=== About this exercise ===
Your answer must be a single number: the count of lines in the records below that include the string "images".

=== Saved data entries ===
*** Begin section ***

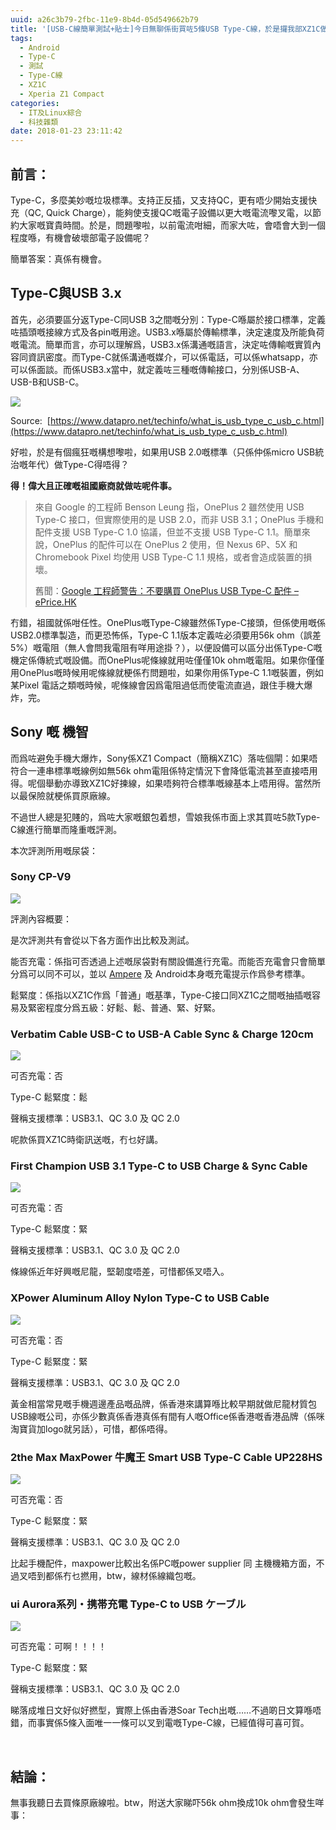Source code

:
 ```yaml
---
uuid: a26c3b79-2fbc-11e9-8b4d-05d549662b79
title: '[USB-C線簡單測試+貼士]今日無聊係街買咗5條USB Type-C線，於是攞我部XZ1C做測試'
tags:
  - Android
  - Type-C
  - 測試
  - Type-C線
  - XZ1C
  - Xperia Z1 Compact
categories:
  - IT及Linux綜合
  - 科技雜類
date: 2018-01-23 23:11:42
---
```


## 前言：

Type-C，多麼美妙嘅垃圾標準。支持正反插，又支持QC，更有唔少開始支援快充（QC, Quick Charge），能夠使支援QC嘅電子設備以更大嘅電流嚟叉電，以節約大家嘅寶貴時間。於是，問題嚟啦，以前電流咁細，而家大咗，會唔會大到一個程度喺，有機會破壞部電子設備呢？

簡單答案：真係有機會。

## Type-C與USB 3.x

首先，必須要區分返Type-C同USB 3之間嘅分別：Type-C喺屬於接口標準，定義咗插頭嘅接線方式及各pin嘅用途。USB3.x喺屬於傳輸標準，決定速度及所能負荷嘅電流。簡單而言，亦可以理解爲，USB3.x係溝通嘅語言，決定咗傳輸嘅實質內容同資訊密度。而Type-C就係溝通嘅媒介，可以係電話，可以係whatsapp，亦可以係面談。而係USB3.x當中，就定義咗三種嘅傳輸接口，分別係USB-A、USB-B和USB-C。

![](https://www.datapro.net/images/usb_types.jpg)

Source:  [https://www.datapro.net/techinfo/what_is_usb_type_c_usb_c.html](https://www.datapro.net/techinfo/what_is_usb_type_c_usb_c.html)

好啦，於是有個瘋狂嘅構想嚟啦，如果用USB 2.0嘅標準（只係仲係micro USB統治嘅年代）做Type-C得唔得？

**得！偉大且正確嘅祖國廠商就做咗呢件事。**

> 來自 Google 的工程師 Benson Leung 指，OnePlus 2 雖然使用 USB Type-C 接口，但實際使用的是 USB 2.0，而非 USB 3.1；OnePlus 手機和配件支援 USB Type-C 1.0 協議，但並不支援 USB Type-C 1.1。簡單來說，OnePlus 的配件可以在 OnePlus 2 使用，但 Nexus 6P、5X 和 Chromebook Pixel 均使用 USB Type-C 1.1 規格，或者會造成裝置的損壞。
>
> 舊聞：[​Google 工程師警告：不要購買 OnePlus USB Type-C 配件 &#8211; ePrice.HK](http://www.eprice.com.hk/mobile/talk/4988/203848/)

冇錯，祖國就係咁任性。OnePlus嘅Type-C線雖然係Type-C接頭，但係使用嘅係USB2.0標準製造，而更恐怖係，Type-C 1.1版本定義咗必須要用56k ohm（誤差5%）嘅電阻（無人會問我電阻有咩用途掛？），以便設備可以區分出係Type-C嘅機定係傳統式嘅設備。而OnePlus呢條線就用咗僅僅10k ohm嘅電阻。如果你僅僅用OnePlus嘅時候用呢條線就梗係冇問題啦，如果你用係Type-C 1.1嘅裝置，例如某Pixel 電話之類嘅時候，呢條線會因爲電阻過低而使電流直過，跟住手機大爆炸，完。

## Sony 嘅 機智

而爲咗避免手機大爆炸，Sony係XZ1 Compact（簡稱XZ1C）落咗個閘：如果唔符合一連串標準嘅線例如無56k ohm電阻係特定情況下會降低電流甚至直接唔用得。呢個舉動亦導致XZ1C好揀線，如果唔夠符合標準嘅線基本上唔用得。當然所以最保險就梗係買原廠線。

不過世人總是犯賤的，爲咗大家嘅銀包着想，雪娘我係市面上求其買咗5款Type-C線進行簡單而隆重嘅評測。

本次評測所用嘅尿袋：

### Sony CP-V9

[![](https://tto.moe/blog/wp-content/uploads/2018/01/Screen-Shot-2018-01-23-at-22.18.15--300x138.png)](https://tto.moe/blog/wp-content/uploads/2018/01/Screen-Shot-2018-01-23-at-22.18.15-.png)

評測內容概要：

是次評測共有會從以下各方面作出比較及測試。

能否充電：係指可否透過上述嘅尿袋對有關設備進行充電。而能否充電會只會簡單分爲可以同不可以，並以 [Ampere](https://play.google.com/store/apps/details?id=com.gombosdev.ampere) 及 Android本身嘅充電提示作爲參考標準。

鬆緊度：係指以XZ1C作爲「普通」嘅基準，Type-C接口同XZ1C之間嘅抽插嘅容易及緊密程度分爲五級：好鬆、鬆、普通、緊、好緊。

### Verbatim Cable USB-C to USB-A Cable Sync &amp; Charge 120cm

[![](https://tto.moe/blog/wp-content/uploads/2018/01/photo_2018-01-23_22-15-06-169x300.jpg)](https://tto.moe/blog/wp-content/uploads/2018/01/photo_2018-01-23_22-15-06.jpg)

可否充電：否

Type-C 鬆緊度：鬆

聲稱支援標準：USB3.1、QC 3.0 及 QC 2.0

呢款係買XZ1C時衛訊送嘅，冇乜好講。

### First Champion USB 3.1 Type-C to USB Charge &amp; Sync Cable

[![](https://tto.moe/blog/wp-content/uploads/2018/01/photo_2018-01-23_22-32-00-169x300.jpg)](https://tto.moe/blog/wp-content/uploads/2018/01/photo_2018-01-23_22-32-00.jpg)

可否充電：否

Type-C 鬆緊度：緊

聲稱支援標準：USB3.1、QC 3.0 及 QC 2.0

條線係近年好興嘅尼龍，堅韌度唔差，可惜都係叉唔入。

### XPower Aluminum Alloy Nylon Type-C to USB Cable

[![](https://tto.moe/blog/wp-content/uploads/2018/01/photo_2018-01-23_22-36-48-169x300.jpg)](https://tto.moe/blog/wp-content/uploads/2018/01/photo_2018-01-23_22-36-48.jpg)

可否充電：否

Type-C 鬆緊度：緊

聲稱支援標準：USB3.1、QC 3.0 及 QC 2.0

黃金相當常見嘅手機週邊產品嘅品牌，係香港來講算喺比較早期就做尼龍材質包USB線嘅公司，亦係少數真係香港真係有間有人嘅Office係香港嘅香港品牌（係咪淘寶貨加logo就另話），可惜，都係唔得。

### 2the Max MaxPower 牛魔王 Smart USB Type-C Cable UP228HS

[![](https://tto.moe/blog/wp-content/uploads/2018/01/photo_2018-01-23_22-41-11-169x300.jpg)](https://tto.moe/blog/wp-content/uploads/2018/01/photo_2018-01-23_22-41-11.jpg)

可否充電：否

Type-C 鬆緊度：緊

聲稱支援標準：USB3.1、QC 3.0 及 QC 2.0

比起手機配件，maxpower比較出名係PC嘅power supplier 同 主機機箱方面，不過叉唔到都係冇乜撚用，btw，線材係線織包嘅。

### ui Aurora系列・携帯充電 Type-C to USB ケーブル

![](https://www.yohohongkong.com/images/201703/goods_img/12510_P_1490050975846.png)

可否充電：可啊！！！！

Type-C 鬆緊度：緊

聲稱支援標準：USB3.1、QC 3.0 及 QC 2.0

睇落成堆日文好似好撚型，實際上係由香港Soar Tech出嘅……不過啲日文算喺唔錯，而事實係5條入面唯一一條可以叉到電嘅Type-C線，已經值得可喜可賀。

&nbsp;

## 結論：

無事我聽日去買條原廠線啦。btw，附送大家睇吓56k ohm換成10k ohm會發生咩事：



&nbsp;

*** End section ***

=== Expected answer ===
2